See, now this is a legitimate critique. Good job.

A chief lesson of the new Pixar Campus is that by spreading things out and having large common areas, people move around, interact, and there's more cross-fertilization of ideas.
post #166 of 194
Regardless of technology there will still be times when people meet face to face. I wouldn't want to walk the extra steps too often going around a circle when a straight line is quicker and shorter.

Quicker and shorter. That sounds like the ease of use and minimal size and shape that Apple is known for.

On the other hand having the window washing contract on this big glass circle could make a man rich.
post #167 of 194
Quote:
Originally Posted by MacTac View Post

Regardless of technology there will still be times when people meet face to face. I wouldn't want to walk the extra steps too often going around a circle when a straight line is quicker and shorter.

Quicker and shorter. That sounds like the ease of use and minimal size and shape that Apple is known for.

On the other hand having the window washing contract on this big glass circle could make a man rich.

I'm no geometry or architecture expert but isn't the point of the donut is that the maximum travel distance for anyone from one point of the donut to another is the diameter of the donut. I expect the area in the middle to be where a lot of cross-travel occurs and heck, it involves people getting some outside air, that must be good, right? Given the SF Bay Area weather, it would only be troublesome (ie. having to take your coat with you to go to another department across the donut) during winter. Heck, take the stairs, and with the walking and outdoor air it should all be good for employees!

Again given the architecture you could conceivably travel faster cutting through a small whatchamacallit straight line rather than travelling say 1/10th the circumference.

Of course the only caveat is all this kind of shortest-distance travel, besides being outdoor, will have to be made only at the ground floor. So one would have to note elevator points and elevator time. Then again, it's only four or so floors so... Possibly not too horrible walking to elevator, going down, walking across to other side across courtyard, taking elevator up, walking to destination.
post #168 of 194
Quote:
Originally Posted by nvidia2008 View Post

I'm no geometry or architecture expert but isn't the point of the donut is that the maximum travel distance for anyone from one point of the donut to another is the diameter of the donut. I expect the area in the middle to be where a lot of cross-travel occurs and heck, it involves people getting some outside air, that must be good, right? Given the SF Bay Area weather, it would only be troublesome (ie. having to take your coat with you to go to another department across the donut) during winter. Heck, take the stairs, and with the walking and outdoor air it should all be good for employees!

Again given the architecture you could conceivably travel faster cutting through a small whatchamacallit straight line rather than travelling say 1/10th the circumference.

Of course the only caveat is all this kind of shortest-distance travel, besides being outdoor, will have to be made only at the ground floor. So one would have to note elevator points and elevator time.

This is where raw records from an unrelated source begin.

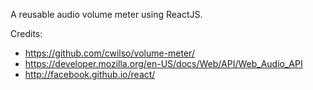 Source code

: A reusable audio volume meter using ReactJS.

Credits:

- <https://github.com/cwilso/volume-meter/>
- <https://developer.mozilla.org/en-US/docs/Web/API/Web_Audio_API>
- <http://facebook.github.io/react/>
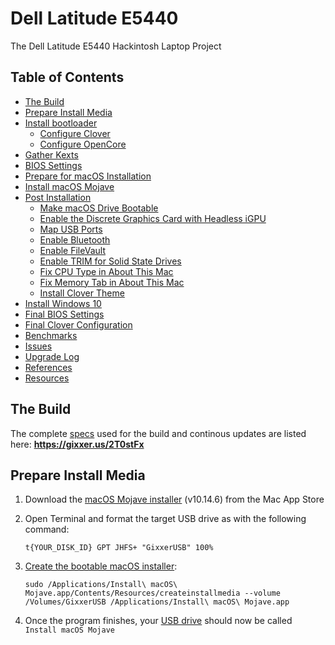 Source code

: # Dell Latitude E5440
The Dell Latitude E5440 Hackintosh Laptop Project

## Table of Contents

* [The Build](#the-build)
* [Prepare Install Media](#prepare-install-media)
* [Install bootloader](#install-bootloader)
  * [Configure Clover](#configure-clover)
  * [Configure OpenCore](#configure-opencore)
* [Gather Kexts](#gather-kexts)
* [BIOS Settings](#bios-settings-version-f12c)
* [Prepare for macOS Installation](#prepare-for-macos-installation)
* [Install macOS Mojave](#install-macos-mojave)
* [Post Installation](#post-installation)
  * [Make macOS Drive Bootable](#make-macos-drive-bootable)
  * [Enable the Discrete Graphics Card with Headless iGPU](#enable-the-discrete-graphics-card-with-headless-igpu)
  * [Map USB Ports](#map-usb-ports)
  * [Enable Bluetooth](#enable-bluetooth)
  * [Enable FileVault](#enable-filevault)
  * [Enable TRIM for Solid State Drives](#enable-trim-for-solid-state-drives)
  * [Fix CPU Type in About This Mac](#fix-cpu-type-in-about-this-mac)
  * [Fix Memory Tab in About This Mac](#fix-memory-tab-in-about-this-mac)
  * [Install Clover Theme](#install-clover-theme)
* [Install Windows 10](#install-windows-10)
* [Final BIOS Settings](#final-bios-settings)
* [Final Clover Configuration](#final-clover-configuration)
* [Benchmarks](#benchmarks)
* [Issues](#issues)
* [Upgrade Log](#upgrade-log)
* [References](#references)
* [Resources](#resources)

## The Build

The complete [specs](https://www.dualbootpc.com/systems/laptop/e5440/specs/) used for the build and continous updates are listed here: **https://gixxer.us/2T0stFx**

## Prepare Install Media

1. Download the [macOS Mojave installer](https://www.dualbootpc.com/software/system/macos/mojave/) (v10.14.6) from the Mac App Store
2. Open Terminal and format the target USB drive as with the following command:

    `t{YOUR_DISK_ID} GPT JHFS+ "GixxerUSB" 100%`
    
3. [Create the bootable macOS installer](https://www.dualbootpc.com/guide/creating-a-usb-installer/): 

    `sudo /Applications/Install\ macOS\ Mojave.app/Contents/Resources/createinstallmedia --volume /Volumes/GixxerUSB /Applications/Install\ macOS\ Mojave.app`

4. Once the program finishes, your [USB drive](https://www.dualbootpc.com/hardware/usb/) should now be called `Install macOS Mojave`
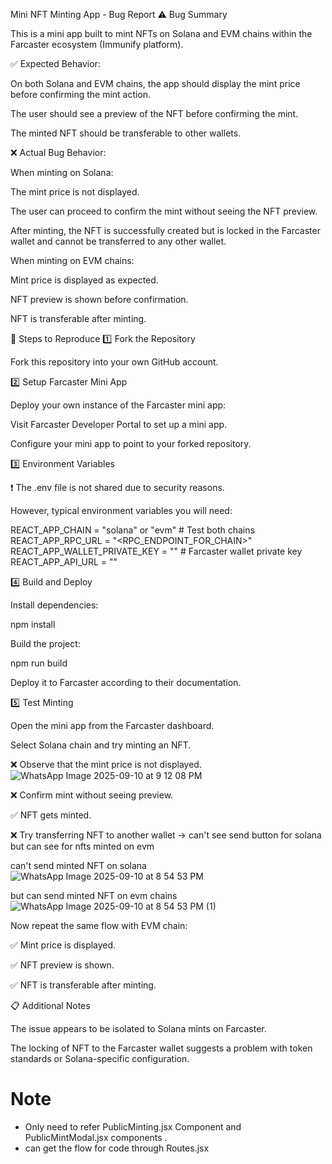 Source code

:Mini NFT Minting App - Bug Report
⚠️ Bug Summary

This is a mini app built to mint NFTs on Solana and EVM chains within the Farcaster ecosystem (Immunify platform).

✅ Expected Behavior:

On both Solana and EVM chains, the app should display the mint price before confirming the mint action.

The user should see a preview of the NFT before confirming the mint.

The minted NFT should be transferable to other wallets.

❌ Actual Bug Behavior:

When minting on Solana:

The mint price is not displayed.

The user can proceed to confirm the mint without seeing the NFT preview.

After minting, the NFT is successfully created but is locked in the Farcaster wallet and cannot be transferred to any other wallet.

When minting on EVM chains:

Mint price is displayed as expected.

NFT preview is shown before confirmation.

NFT is transferable after minting.

🚀 Steps to Reproduce
1️⃣ Fork the Repository

Fork this repository into your own GitHub account.

2️⃣ Setup Farcaster Mini App

Deploy your own instance of the Farcaster mini app:

Visit Farcaster Developer Portal
 to set up a mini app.

Configure your mini app to point to your forked repository.

3️⃣ Environment Variables

❗️ The .env file is not shared due to security reasons.

However, typical environment variables you will need:

REACT_APP_CHAIN = "solana" or "evm"  # Test both chains
REACT_APP_RPC_URL = "<RPC_ENDPOINT_FOR_CHAIN>"
REACT_APP_WALLET_PRIVATE_KEY = "<Your Private Key>" # Farcaster wallet private key
REACT_APP_API_URL = "<Farcaster API URL>"

4️⃣ Build and Deploy

Install dependencies:

npm install


Build the project:

npm run build


Deploy it to Farcaster according to their documentation.

5️⃣ Test Minting

Open the mini app from the Farcaster dashboard.

Select Solana chain and try minting an NFT.

❌ Observe that the mint price is not displayed.
![WhatsApp Image 2025-09-10 at 9 12 08 PM](https://github.com/user-attachments/assets/6ecff610-802d-4798-88e5-c4c32e8fdf69)

❌ Confirm mint without seeing preview.

✅ NFT gets minted.

❌ Try transferring NFT to another wallet → can't see send button for solana but can see for nfts minted on evm

can't send minted NFT on solana
![WhatsApp Image 2025-09-10 at 8 54 53 PM](https://github.com/user-attachments/assets/037e6b6c-8615-433a-b52d-335039f22395)

but can send minted NFT on evm chains
![WhatsApp Image 2025-09-10 at 8 54 53 PM (1)](https://github.com/user-attachments/assets/4d248566-175a-40b0-855a-2dde5e72b901)




Now repeat the same flow with EVM chain:

✅ Mint price is displayed.

✅ NFT preview is shown.

✅ NFT is transferable after minting.

📋 Additional Notes

The issue appears to be isolated to Solana mints on Farcaster.

The locking of NFT to the Farcaster wallet suggests a problem with token standards or Solana-specific configuration.

# Note
- Only need to refer PublicMinting.jsx Component and PublicMintModal.jsx components . 
- can get the flow for code through Routes.jsx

Then again, it's only four or so floors so... Possibly not too horrible walking to elevator, going down, walking across to other side across courtyard, taking elevator up, walking to destination.

I would imagine that there won't be too much interdepartmental travel anyway. If Apple sets up the offices by department (ie. HR, admin) then employees will only be travelling within their own area. Inter-department couriers will be the people moving around the most. ... but it may be a bitch getting to the cafeteria and back on time.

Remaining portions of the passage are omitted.